(Beginning of SOURCE DATA)

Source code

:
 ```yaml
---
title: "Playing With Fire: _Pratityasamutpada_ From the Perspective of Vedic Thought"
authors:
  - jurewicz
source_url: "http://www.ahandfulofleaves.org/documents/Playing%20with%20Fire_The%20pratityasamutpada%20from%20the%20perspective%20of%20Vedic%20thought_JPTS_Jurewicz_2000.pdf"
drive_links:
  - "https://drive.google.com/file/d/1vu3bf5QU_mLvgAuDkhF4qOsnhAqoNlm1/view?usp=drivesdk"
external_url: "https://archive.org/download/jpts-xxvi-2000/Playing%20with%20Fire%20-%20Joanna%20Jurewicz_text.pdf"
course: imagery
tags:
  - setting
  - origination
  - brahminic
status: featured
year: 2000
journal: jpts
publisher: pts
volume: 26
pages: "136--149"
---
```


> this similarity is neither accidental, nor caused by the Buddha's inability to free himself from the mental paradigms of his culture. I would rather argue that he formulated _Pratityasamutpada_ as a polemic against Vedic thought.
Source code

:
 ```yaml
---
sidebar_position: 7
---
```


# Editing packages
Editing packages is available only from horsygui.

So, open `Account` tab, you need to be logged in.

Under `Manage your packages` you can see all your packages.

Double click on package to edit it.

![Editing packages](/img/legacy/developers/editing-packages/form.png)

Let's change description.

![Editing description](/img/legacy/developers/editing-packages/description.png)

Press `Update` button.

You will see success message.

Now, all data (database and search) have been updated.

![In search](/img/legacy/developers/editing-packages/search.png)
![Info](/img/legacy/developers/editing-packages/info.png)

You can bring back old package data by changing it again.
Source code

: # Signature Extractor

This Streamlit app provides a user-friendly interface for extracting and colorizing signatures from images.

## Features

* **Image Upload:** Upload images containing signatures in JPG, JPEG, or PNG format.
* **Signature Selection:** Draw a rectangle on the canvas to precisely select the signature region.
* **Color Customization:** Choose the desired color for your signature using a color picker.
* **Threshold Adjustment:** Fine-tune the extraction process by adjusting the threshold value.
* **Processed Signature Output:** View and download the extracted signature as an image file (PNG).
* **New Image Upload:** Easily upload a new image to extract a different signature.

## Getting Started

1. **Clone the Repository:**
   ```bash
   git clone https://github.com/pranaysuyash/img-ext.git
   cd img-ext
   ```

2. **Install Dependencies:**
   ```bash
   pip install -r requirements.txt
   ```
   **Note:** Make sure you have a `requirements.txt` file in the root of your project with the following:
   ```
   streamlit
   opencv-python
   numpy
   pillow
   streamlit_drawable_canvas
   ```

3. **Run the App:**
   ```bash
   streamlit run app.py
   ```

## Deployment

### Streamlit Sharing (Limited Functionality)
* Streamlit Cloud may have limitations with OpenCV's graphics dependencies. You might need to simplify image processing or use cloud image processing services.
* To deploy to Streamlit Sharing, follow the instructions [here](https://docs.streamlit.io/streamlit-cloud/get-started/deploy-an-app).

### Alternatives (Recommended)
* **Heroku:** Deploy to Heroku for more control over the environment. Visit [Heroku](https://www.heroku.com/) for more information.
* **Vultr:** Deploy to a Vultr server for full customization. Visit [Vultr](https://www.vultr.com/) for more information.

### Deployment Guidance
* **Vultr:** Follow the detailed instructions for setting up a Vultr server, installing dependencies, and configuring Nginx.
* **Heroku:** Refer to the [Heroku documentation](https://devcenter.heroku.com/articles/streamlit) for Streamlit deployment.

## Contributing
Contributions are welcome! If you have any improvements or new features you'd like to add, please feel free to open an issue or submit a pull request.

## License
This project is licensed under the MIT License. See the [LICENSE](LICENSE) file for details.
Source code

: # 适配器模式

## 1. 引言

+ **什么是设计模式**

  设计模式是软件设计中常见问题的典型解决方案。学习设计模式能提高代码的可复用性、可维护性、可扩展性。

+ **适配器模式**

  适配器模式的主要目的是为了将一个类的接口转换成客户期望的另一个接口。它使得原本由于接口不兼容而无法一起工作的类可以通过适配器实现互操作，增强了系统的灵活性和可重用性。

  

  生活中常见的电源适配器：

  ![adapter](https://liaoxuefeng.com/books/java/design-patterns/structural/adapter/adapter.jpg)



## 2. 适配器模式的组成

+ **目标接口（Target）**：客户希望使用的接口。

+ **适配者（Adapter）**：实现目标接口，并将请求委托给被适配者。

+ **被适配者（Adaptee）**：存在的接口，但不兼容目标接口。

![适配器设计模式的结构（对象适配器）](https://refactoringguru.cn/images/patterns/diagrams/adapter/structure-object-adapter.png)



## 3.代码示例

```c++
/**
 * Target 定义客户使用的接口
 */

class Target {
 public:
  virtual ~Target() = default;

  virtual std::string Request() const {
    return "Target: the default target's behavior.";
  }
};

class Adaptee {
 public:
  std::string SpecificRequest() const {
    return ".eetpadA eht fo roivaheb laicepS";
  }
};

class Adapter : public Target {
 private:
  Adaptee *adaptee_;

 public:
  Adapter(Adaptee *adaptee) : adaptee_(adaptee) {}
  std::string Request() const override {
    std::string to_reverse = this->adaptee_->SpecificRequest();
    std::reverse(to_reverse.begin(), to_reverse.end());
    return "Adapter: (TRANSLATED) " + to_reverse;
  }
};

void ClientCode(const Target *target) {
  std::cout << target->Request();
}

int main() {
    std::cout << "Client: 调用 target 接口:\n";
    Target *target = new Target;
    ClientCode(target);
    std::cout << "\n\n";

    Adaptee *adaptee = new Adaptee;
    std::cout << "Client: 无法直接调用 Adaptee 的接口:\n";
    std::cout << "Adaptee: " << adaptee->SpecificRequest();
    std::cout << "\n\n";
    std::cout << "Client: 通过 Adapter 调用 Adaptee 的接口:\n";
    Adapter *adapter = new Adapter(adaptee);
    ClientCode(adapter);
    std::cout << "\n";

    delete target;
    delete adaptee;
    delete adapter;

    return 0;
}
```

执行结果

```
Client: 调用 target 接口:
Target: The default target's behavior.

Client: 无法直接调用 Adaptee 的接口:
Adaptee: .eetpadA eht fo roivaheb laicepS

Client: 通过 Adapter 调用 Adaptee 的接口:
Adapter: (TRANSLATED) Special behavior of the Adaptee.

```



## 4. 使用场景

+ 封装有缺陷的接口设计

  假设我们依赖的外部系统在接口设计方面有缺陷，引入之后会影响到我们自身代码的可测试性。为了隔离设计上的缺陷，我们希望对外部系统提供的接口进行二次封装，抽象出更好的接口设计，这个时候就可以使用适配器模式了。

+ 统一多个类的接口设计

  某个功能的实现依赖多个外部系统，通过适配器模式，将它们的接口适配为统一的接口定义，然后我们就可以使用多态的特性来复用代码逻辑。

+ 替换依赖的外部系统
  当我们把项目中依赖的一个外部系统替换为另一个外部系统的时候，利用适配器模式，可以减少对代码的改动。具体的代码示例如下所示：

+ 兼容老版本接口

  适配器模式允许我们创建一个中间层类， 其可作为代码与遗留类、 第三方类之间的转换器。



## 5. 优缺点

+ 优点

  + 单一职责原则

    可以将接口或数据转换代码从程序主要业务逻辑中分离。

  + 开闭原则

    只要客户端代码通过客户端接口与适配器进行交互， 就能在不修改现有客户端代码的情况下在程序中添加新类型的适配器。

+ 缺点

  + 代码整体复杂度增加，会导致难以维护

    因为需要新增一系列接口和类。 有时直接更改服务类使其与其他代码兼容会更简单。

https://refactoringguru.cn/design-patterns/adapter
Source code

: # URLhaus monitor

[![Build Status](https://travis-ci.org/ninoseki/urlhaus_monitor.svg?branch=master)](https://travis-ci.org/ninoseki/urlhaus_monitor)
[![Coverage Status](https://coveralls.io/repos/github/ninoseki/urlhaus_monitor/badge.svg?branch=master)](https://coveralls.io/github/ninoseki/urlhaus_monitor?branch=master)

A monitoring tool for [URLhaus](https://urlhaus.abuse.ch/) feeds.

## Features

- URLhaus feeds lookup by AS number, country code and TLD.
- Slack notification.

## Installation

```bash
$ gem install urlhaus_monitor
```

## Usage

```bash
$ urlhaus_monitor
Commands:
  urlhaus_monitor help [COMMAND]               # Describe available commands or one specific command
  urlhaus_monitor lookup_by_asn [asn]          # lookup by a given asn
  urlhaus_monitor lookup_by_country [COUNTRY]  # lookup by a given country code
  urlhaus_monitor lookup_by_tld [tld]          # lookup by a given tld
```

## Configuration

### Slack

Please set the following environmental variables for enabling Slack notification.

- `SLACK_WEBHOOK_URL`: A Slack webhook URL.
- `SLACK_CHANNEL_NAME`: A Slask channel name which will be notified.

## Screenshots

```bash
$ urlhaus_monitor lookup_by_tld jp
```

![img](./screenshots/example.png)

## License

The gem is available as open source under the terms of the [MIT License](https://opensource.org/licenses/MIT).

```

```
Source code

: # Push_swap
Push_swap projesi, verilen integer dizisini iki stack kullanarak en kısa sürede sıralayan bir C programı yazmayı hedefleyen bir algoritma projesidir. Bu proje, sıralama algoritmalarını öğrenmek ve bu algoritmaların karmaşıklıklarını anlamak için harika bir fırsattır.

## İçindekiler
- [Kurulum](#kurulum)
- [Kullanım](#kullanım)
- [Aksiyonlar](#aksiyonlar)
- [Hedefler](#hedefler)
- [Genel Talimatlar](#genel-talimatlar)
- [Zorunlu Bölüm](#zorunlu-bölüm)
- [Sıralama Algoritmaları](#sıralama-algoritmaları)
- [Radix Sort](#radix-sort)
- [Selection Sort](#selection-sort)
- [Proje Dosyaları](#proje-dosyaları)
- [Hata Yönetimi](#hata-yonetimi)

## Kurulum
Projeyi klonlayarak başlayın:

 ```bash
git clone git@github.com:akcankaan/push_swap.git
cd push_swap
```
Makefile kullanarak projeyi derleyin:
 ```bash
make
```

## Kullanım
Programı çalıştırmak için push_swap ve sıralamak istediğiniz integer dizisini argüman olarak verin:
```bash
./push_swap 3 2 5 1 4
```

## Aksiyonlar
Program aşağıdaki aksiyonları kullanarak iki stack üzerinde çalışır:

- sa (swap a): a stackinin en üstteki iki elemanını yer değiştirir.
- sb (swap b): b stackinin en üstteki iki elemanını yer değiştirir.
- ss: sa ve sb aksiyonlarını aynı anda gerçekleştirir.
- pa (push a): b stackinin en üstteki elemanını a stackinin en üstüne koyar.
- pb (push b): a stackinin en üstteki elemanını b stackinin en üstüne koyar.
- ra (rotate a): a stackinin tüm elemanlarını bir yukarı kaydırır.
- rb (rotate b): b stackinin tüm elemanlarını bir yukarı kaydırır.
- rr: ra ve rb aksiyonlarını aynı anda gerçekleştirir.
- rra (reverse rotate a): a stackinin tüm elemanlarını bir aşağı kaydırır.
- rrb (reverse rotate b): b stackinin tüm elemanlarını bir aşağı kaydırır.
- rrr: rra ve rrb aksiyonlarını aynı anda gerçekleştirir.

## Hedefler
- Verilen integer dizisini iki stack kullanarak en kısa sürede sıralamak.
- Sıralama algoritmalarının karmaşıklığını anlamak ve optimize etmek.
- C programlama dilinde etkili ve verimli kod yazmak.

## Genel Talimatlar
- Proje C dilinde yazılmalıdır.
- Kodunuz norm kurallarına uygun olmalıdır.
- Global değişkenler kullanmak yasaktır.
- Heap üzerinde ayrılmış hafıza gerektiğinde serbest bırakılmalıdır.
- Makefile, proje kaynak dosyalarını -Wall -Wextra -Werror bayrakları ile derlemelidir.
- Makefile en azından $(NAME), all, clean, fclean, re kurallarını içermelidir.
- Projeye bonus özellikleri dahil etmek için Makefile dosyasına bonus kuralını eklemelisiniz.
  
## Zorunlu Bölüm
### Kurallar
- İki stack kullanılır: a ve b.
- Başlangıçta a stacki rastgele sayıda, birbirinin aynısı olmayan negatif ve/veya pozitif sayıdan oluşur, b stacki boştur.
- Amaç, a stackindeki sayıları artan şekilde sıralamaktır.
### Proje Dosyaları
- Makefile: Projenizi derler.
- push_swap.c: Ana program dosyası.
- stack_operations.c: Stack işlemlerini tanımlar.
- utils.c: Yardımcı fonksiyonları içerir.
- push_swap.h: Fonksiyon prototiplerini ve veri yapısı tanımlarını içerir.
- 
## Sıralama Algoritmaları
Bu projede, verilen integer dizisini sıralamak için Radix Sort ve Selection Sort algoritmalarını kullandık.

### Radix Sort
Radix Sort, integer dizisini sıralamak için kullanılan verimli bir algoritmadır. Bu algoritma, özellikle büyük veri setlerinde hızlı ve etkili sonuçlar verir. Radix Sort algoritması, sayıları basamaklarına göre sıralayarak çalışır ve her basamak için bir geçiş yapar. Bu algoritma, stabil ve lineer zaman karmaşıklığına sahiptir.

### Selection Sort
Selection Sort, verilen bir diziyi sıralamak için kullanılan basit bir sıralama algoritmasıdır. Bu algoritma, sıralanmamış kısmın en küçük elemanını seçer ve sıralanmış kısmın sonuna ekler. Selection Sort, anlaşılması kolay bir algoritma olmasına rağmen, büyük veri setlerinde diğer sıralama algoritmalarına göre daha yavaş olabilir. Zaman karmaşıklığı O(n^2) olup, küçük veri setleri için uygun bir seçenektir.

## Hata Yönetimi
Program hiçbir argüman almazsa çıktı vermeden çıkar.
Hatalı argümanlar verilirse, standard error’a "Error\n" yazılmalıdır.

(End of SOURCE DATA)

ABOUT THIS EXERCISE
In the entries above, identify every line with the word "elemanlarını". Copy those lines.

RESPONSE AREA
- ra (rotate a): a stackinin tüm elemanlarını bir yukarı kaydırır.
- rb (rotate b): b stackinin tüm elemanlarını bir yukarı kaydırır.
- rra (reverse rotate a): a stackinin tüm elemanlarını bir aşağı kaydırır.
- rrb (reverse rotate b): b stackinin tüm elemanlarını bir aşağı kaydırır.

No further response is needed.